Unfortunately, I wasn't prepared just how far my expectations would have to be lowered. I expected little, and Planeshift delivered precisely that.
It seems everyone involved in Planeshift works on what they find the most fun, not on what most urgently needs to be done. Take the OS X client for example, which lacks rudimentary features, such as full screen support. Anyone even moderately knowledgeable about 3D graphics programming on OS X knows performance totally blows when running in windowed mode. It's no flaw of the OS, it's just that a full screen game gets to monopolize the graphics card, while a windowed game has to share cycles and VRAM with the OS and other running applications. This means the most obvious 'optimization', the most urgent thing to do with the engine, is to add full screen support, pronto! Besides, windowed mode isn't very immersive, so A 3D game simply can't live without it anyway. There's no way around it, It has to be added, at an early pre-alpha stage!

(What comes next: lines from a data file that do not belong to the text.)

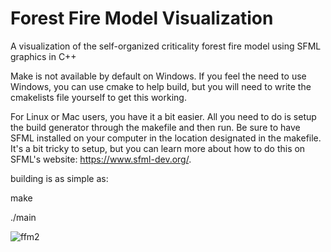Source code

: # Forest Fire Model Visualization
A visualization of the self-organized criticality forest fire model using SFML graphics in C++


Make is not available by default on Windows. If you feel the need to use Windows, you can use cmake to help build, but you will need to write the cmakelists file yourself to get this working.

For Linux or Mac users, you have it a bit easier. All you need to do is setup the build generator through the makefile and then run. Be sure to have SFML installed on your computer in the location designated in the makefile. It's a bit tricky to setup, but you can learn more about how to do this on SFML's website: https://www.sfml-dev.org/.

building is as simple as:

 make

 ./main
 
![ffm2](https://github.com/user-attachments/assets/511695b5-9957-4631-8775-87909edce27b)
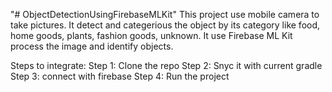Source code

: "# ObjectDetectionUsingFirebaseMLKit" 
This project use mobile camera to take pictures.
It detect and categerious the object by its category like food, home goods, plants, fashion goods, unknown.
It use Firebase ML Kit process the image and identify objects.

Steps to integrate:
Step 1: Clone the repo
Step 2: Snyc it with current gradle 
Step 3: connect with firebase
Step 4: Run the project
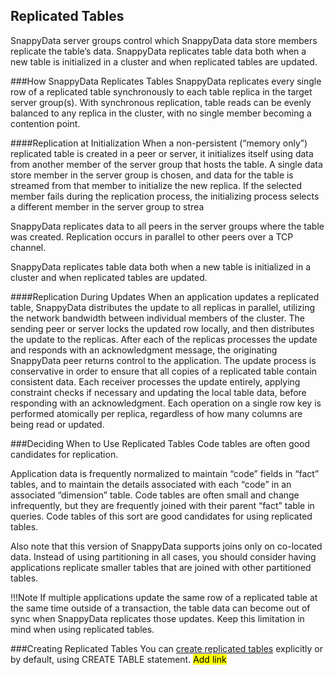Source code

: ## Replicated Tables
SnappyData server groups control which SnappyData data store members replicate the table’s data. SnappyData replicates table data both when a new table is initialized in a cluster and when replicated tables are updated.

###How SnappyData Replicates Tables 
SnappyData replicates every single row of a replicated table synchronously to each table replica in the target server group(s). With synchronous replication, table reads can be evenly balanced to any replica in the cluster, with no single member becoming a contention point.

####Replication at Initialization
When a non-persistent (“memory only”) replicated table is created in a peer or server, it initializes itself using data from another member of the server group that hosts the table. A single data store member in the server group is chosen, and data for the table is streamed from that member to initialize the new replica. If the selected member fails during the replication process, the initializing process selects a different member in the server group to strea

SnappyData replicates data to all peers in the server groups where the table was created. Replication occurs in parallel to other peers over a TCP channel.

SnappyData replicates table data both when a new table is initialized in a cluster and when replicated tables are updated.

####Replication During Updates
When an application updates a replicated table, SnappyData distributes the update to all replicas in parallel, utilizing the network bandwidth between individual members of the cluster. The sending peer or server locks the updated row locally, and then distributes the update to the replicas. After each of the replicas processes the update and responds with an acknowledgment message, the originating SnappyData peer returns control to the application. The update process is conservative in order to ensure that all copies of a replicated table contain consistent data. Each receiver processes the update entirely, applying constraint checks if necessary and updating the local table data, before responding with an acknowledgment. Each operation on a single row key is performed atomically per replica, regardless of how many columns are being read or updated.

###Deciding When to Use Replicated Tables 
Code tables are often good candidates for replication.

Application data is frequently normalized to maintain “code” fields in “fact” tables, and to maintain the details associated with each “code” in an associated “dimension” table. Code tables are often small and change infrequently, but they are frequently joined with their parent “fact” table in queries. Code tables of this sort are good candidates for using replicated tables.

Also note that this version of SnappyData supports joins only on co-located data. Instead of using partitioning in all cases, you should consider having applications replicate smaller tables that are joined with other partitioned tables.

!!!Note
If multiple applications update the same row of a replicated table at the same time outside of a transaction, the table data can become out of sync when SnappyData replicates those updates. Keep this limitation in mind when using replicated tables.

###Creating Replicated Tables 
You can [create replicated tables](/programming_guide#markdown_link_row_and_column_tables) explicitly or by default, using CREATE TABLE statement. <mark>Add link </mark>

And it's not very hard to do either. A couple of lines of code suffices. A reasonably competent programmer will do it in fifteen minutes tops. Exceedingly well spent time.

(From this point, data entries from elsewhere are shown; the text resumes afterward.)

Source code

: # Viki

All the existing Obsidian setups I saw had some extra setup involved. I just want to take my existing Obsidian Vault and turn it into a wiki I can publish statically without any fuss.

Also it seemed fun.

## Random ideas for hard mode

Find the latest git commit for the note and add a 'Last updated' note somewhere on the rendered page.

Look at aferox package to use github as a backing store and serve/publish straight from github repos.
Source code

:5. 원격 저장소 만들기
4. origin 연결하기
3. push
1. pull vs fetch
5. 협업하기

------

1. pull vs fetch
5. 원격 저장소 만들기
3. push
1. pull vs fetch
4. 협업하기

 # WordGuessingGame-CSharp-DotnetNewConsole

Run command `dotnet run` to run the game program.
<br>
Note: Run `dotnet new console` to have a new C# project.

But here Planeshift is, FIVE YEARS in development, and no full screen support is forthcoming. Not now, not in the foreseeable future, probably never. Apparently this is not sexy enough for the volunteers to look into. Not an interesting problem to fix. It's boring to the programmers, so it's not going to happen, no matter how urgent it may be.

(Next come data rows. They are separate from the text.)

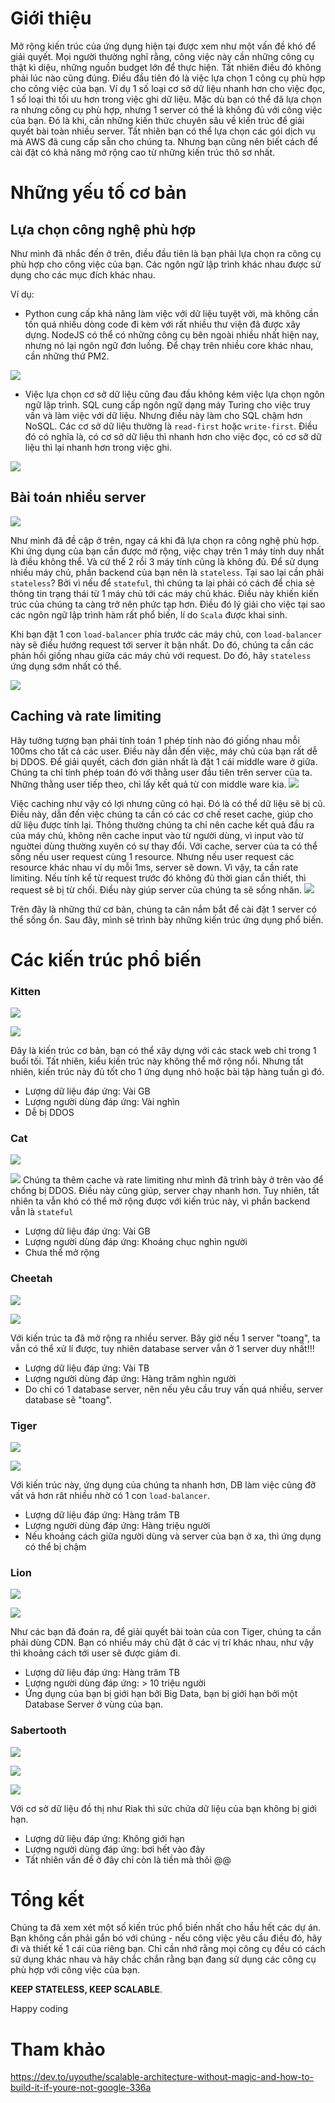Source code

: # Giới thiệu
Mở rộng kiến trúc của ứng dụng hiện tại được xem như một vấn đề khó để giải quyết. Mọi người thường nghĩ rằng, công việc này cần những công cụ thật kì diệu, những nguồn budget lớn để thực hiện.
Tất nhiên điều đó không phải lúc nào cũng đúng. Điều đầu tiên đó là việc lựa chọn 1 công cụ phù hợp cho công việc của bạn. Ví dụ 1 số loại cơ sở dữ liệu nhanh hơn cho việc đọc, 1 số loại thì tối ưu hơn trong việc ghi dữ liệu. Mặc dù bạn có thể đã lựa chọn ra nhưng công cụ phù hợp, nhưng 1 server có thể là không đủ với công việc của bạn. Đó là khi, cần những kiến thức chuyên sâu về kiến trúc để giải quyết bài toàn nhiều server. Tất nhiên bạn có thể lựa chọn các gói dịch vụ mà AWS đã cung cấp sẵn cho chúng ta. Nhưng bạn cũng nên biết cách để cài đặt có khả năng mở rộng cao từ những kiến trúc thô sơ nhất.
# Những yếu tố cơ bản
## Lựa chọn công nghệ phù hợp
 Như mình đã nhắc đến ở trên, điều đầu tiên là bạn phải lựa chọn ra công cụ phù hợp cho công việc của bạn.  Các ngôn ngữ lập trình khác nhau được sử dụng cho các mục đích khác nhau. 
 
 Ví dụ:
 + Python cung cấp khả năng làm việc với dữ liệu tuyệt vời, mà không cần tốn quá nhiều dòng code đi kèm với rất nhiều thư viện đã được xây dựng. NodeJS có thể có những công cụ bên ngoài nhiều nhất hiện nay, nhưng nó lại ngôn ngữ đơn luồng. Để chạy trên nhiều core khác nhau, cần những thứ PM2.
 
 ![](https://images.viblo.asia/2549bc7c-270c-47ff-9844-ac847a1445c2.jpg)

 + Việc lựa chọn cơ sở dữ liệu cũng đau đầu không kém việc lựa chọn ngôn ngữ lập trình. SQL cung cấp ngôn ngữ dạng máy Turing cho việc truy vấn và làm việc với dữ liệu. Nhưng điều này làm cho SQL chậm hơn NoSQL. Các cơ sở dữ liệu thường là `read-first` hoặc `write-first`. Điều đó có nghĩa là, có cơ sở dữ liệu thì nhanh hơn cho việc đọc, có cơ sỡ dữ liệu thì lại nhanh hơn trong việc ghi.
 
 ![](https://images.viblo.asia/96f272f9-29bf-4ee2-9dea-5b3c2a4d1776.jpg)

 
 ## Bài toán nhiều server
 ![](https://images.viblo.asia/8e6508fd-52d6-42f3-b9a7-360e907090ae.png)

 Như mình đã đề cập ở trên, ngay cả khi đã lựa chọn ra công nghệ phù hợp. Khi ứng dụng của bạn cần được mở rộng, việc chạy trên 1 máy tính duy nhất là điều không thể. Và cứ thể 2 rồi 3 máy tính cũng là không đủ. Để sử dụng nhiều máy chủ, phần backend của bạn nên là  `stateless`. Tại sao lại cần phải `stateless`? Bởi vì nếu để `stateful`, thì chúng ta lại phải có cách để chia sẻ thông tin trạng thái từ 1 máy chủ tới các máy chủ khác. Điều này khiến kiến trúc của chúng ta càng trở nên phức tạp hơn. Điều đó lý giải cho việc tại sao các ngôn ngữ lập trình hàm rất phổ biến, lí do `Scala` được khai sinh. 
 
 Khi bạn đặt 1 con `load-balancer` phía trước các máy chủ, con `load-balancer` này sẽ điều hướng request tới server ít bận nhất. Do đó, chúng ta cần các phản hồi giống nhau giữa các máy chủ với request. Do đó, hãy `stateless` ứng dụng sớm nhất có thể.
 
 ![](https://images.viblo.asia/435710fb-f23c-4926-a77a-5466a2c94213.png)

 ## Caching và rate limiting
 Hãy tưởng tượng bạn phải tính toán 1 phép tính nào đó giống nhau mỗi 100ms cho tất cả các user. Điều này dẫn đến việc, máy chủ của bạn rất dễ bị DDOS.  Để giải quyết, cách đơn giản nhất là đặt 1 cái middle ware ở giữa. Chúng ta chỉ tính phép toán đó với thằng user đầu tiên trên server của ta. Những thằng user tiếp theo, chỉ lấy kết quả từ con middle ware kia. 
 ![](https://images.viblo.asia/54f7812b-c4a3-4937-998e-dc17b1274bb8.png)

 
 
 Việc caching như vậy có lợi nhưng cũng có hại. Đó là có thể dữ liệu sẽ bị cũ. Điều này, dẫn đến việc chúng ta cần có các cơ chế reset cache, giúp cho dữ liệu được tính lại. Thông thường chúng ta chỉ nên cache kết quả đầu ra của máy chủ, không nên cache input vào từ người dùng, vì input vào từ nguờtei dùng thường xuyên có sự thay đổi. Với cache, server của ta có thể sống nếu user request cùng 1 resource. Nhưng nếu user request các resource khác nhau ví dụ mỗi 1ms, server sẽ down. Vì vậy, ta cần rate limiting. Nếu tính kể từ request trước đó không đủ thời gian cần thiết, thì request sẽ bị từ chối. Điều này giúp server của chúng ta sẽ sống nhăn. 
 ![](https://images.viblo.asia/12719282-2bec-4deb-bab0-a1cac36007fe.png)
 
 Trên đây là những thứ cơ bản, chúng ta cân nắm bắt để cài đặt 1 server có thể sống ổn. Sau đây, mình sẽ trình bày những kiến trúc ứng dụng phổ biến.
 # Các kiến trúc phổ biến
 ### Kitten
 ![](https://images.viblo.asia/4c147a1c-4e33-4ba9-9d67-a5e190564d64.jpg)
 
![](https://images.viblo.asia/27611b10-447f-481d-bfde-e6f6a2d5f495.png)

Đây là kiến trúc cơ bản, bạn có thể xây dựng với các stack web chỉ trong 1 buổi tối. Tất nhiên, kiểu kiến trúc này không thể mở rộng nổi. Nhưng tất nhiên, kiến trúc này đủ tốt cho 1 ứng dụng nhỏ hoặc bài tập hàng tuần gì đó. 

+ Lượng dữ liệu đáp ứng: Vài GB
+ Lượng người dùng đáp ứng: Vài nghìn
+ Dễ bị DDOS

### Cat
![](https://images.viblo.asia/62e71837-05cb-4466-8066-0f5f1e9b92f4.jpg)

![](https://images.viblo.asia/dba78a6f-9f5b-46f1-b708-9c7d2ff8b9a2.png)
Chúng ta thêm cache và rate limiting như mình đã trình bày ở trên vào để chống bị DDOS. Điều này cũng giúp, server chạy nhanh hơn. Tuy nhiên, tất nhiên ta vẫn khó có thể mở rộng được với kiến trúc này, vì phần backend vẫn là `stateful`

+ Lượng dữ liệu đáp ứng: Vài GB
+ Lượng người dùng đáp ứng: Khoảng chục nghìn người
+ Chưa thể mở rộng

### Cheetah
![](https://images.viblo.asia/bb87c817-d68b-4920-928a-b767365230e7.jpg)

![](https://images.viblo.asia/745c43f0-eac2-4cb0-a747-0bb6b67419ec.png)

Với kiến trúc ta đã mở rộng ra nhiều server. Bây giờ nếu 1 server "toang", ta vẫn có thể xử lí được, tuy nhiên database server vẫn ở 1 server duy nhất!!!

+ Lượng dữ liệu đáp ứng: Vài TB
+ Lượng người dùng đáp ứng: Hàng trăm nghìn người
+ Do chỉ có 1 database server, nên nếu yêu cầu truy vấn quá nhiều, server database sẽ "toang".

### Tiger
![](https://images.viblo.asia/863431b2-214c-412d-9b21-2ad8df0a08b6.jpg)

![](https://images.viblo.asia/9b14f68e-3693-4bdf-a69c-43471bbd2dc6.png)

Với kiến trúc này, ứng dụng của chúng ta nhanh hơn, DB làm việc cũng đỡ vất vả hơn rât nhiều nhờ có 1 con `load-balancer`. 

+ Lượng dữ liệu đáp ứng: Hàng trăm TB
+ Lượng người dùng đáp ứng: Hàng triệu người
+ Nếu khoảng cách giữa người dùng và server của bạn ở xa, thì ứng dụng có thể bị chậm

### Lion

![](https://images.viblo.asia/ecbdc133-d0a3-4b8c-947b-b2822459d06f.jpg)

![](https://images.viblo.asia/03245132-72fb-4c71-81fd-6b14a7a24661.png)

Như các bạn đã đoán ra, để giải quyết bài toàn của con Tiger, chúng ta cần phải dùng CDN. Bạn có nhiều máy chủ đặt ở các vị trí khác nhau, như vậy thì khoảng cách tới user sẽ được giảm đi. 

+ Lượng dữ liệu đáp ứng: Hàng trăm TB
+ Lượng người dùng đáp ứng:  > 10 triệu người
+ Ứng dụng của bạn bị giới hạn bởi Big Data, bạn bị giới hạn bởi một Database Server ở vùng của bạn.

### Sabertooth

![](https://images.viblo.asia/439bd27a-3f8d-487b-adc6-1f3a09d3f32e.jpg)

![](https://images.viblo.asia/4ea3d11a-6c21-4187-8ba0-8922679c6a50.png)

![](https://images.viblo.asia/6cf0af6b-7910-4001-a067-2aa44e790751.png)

Với cơ sở dữ liệu đồ thị như Riak thì sức chứa dữ liệu của bạn không bị giới hạn.


+ Lượng dữ liệu đáp ứng: Không giới hạn 
+ Lượng người dùng đáp ứng:  bơi hết vào đây 
+ Tất nhiên vấn đề ở đây chỉ còn là tiền mà thôi @@


# Tổng kết

Chúng ta đã xem xét một số kiến trúc phổ biến nhất cho hầu hết các dự án. Bạn không cần phải gắn bó với chúng - nếu công việc yêu cầu điều đó, hãy đi và thiết kế 1 cái của riêng bạn. Chỉ cần nhớ rằng mọi công cụ đều có cách sử dụng khác nhau và hãy chắc chắn rằng bạn đang sử dụng các công cụ phù hợp với công việc của bạn.

**KEEP STATELESS, KEEP SCALABLE**.

Happy coding 

# Tham khảo 
https://dev.to/uyouthe/scalable-architecture-without-magic-and-how-to-build-it-if-youre-not-google-336a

Perhaps this just goes to prove open source don't work?
Polish, the elusive thing which open source never achieves, is fully lacking from Planeshift. It's not just that all too many things are ugly, incomplete, bugged or lacking, it's a deeper problem. There just isn't any final 'perfected state' envisioned, which everyone coordinates their efforts to achieve, on schedule. No, In an open source project, everyone just works on the thing more or less in random. It may 'improve' a lot over time, but never achieves any predefined goals. Some parts will be fixed, some will not be fixed. Ever.
User Friendliness, the other elusive thing open source regularily fails at delivering, is fully lacking too. It's not just that the new user has no freaking idea what he/she is supposed to be doing, or that the interface is clunky and poorly thought out, it's once again a deeper problem. When someone 'complains' in even the most reasonable way about some obvious problem, this is instantly brushed aside.
"Feature X don't work? Do something else then!" is the attitude.
"Have patience!" and "Don't try to gameplay, roleplay!" and even "It's supposed to be painful!" are other little pearls of wisdom concerned people have got at this forum. Very few are actually able to lower their expectations far enough for this game to fit the bill, it seems.
When pushed against the wall about the lousy quality of their software, open source proponents usually resort to "you can't demand anything, you get what you pay for!", which is exactly the point. If you pay zero, and 'get what you pay for', you're not getting very much bang for your time spent, are you?
"Planeshift will revolutionize the gaming world over the next few years", the web site boldly claims. I seriously doubt it. The quality is far below the mark even today, and the attitude towards the new player is downright hostile. I will rather pay money for something worth my time, and so will the vast majority of players out there, I assure you.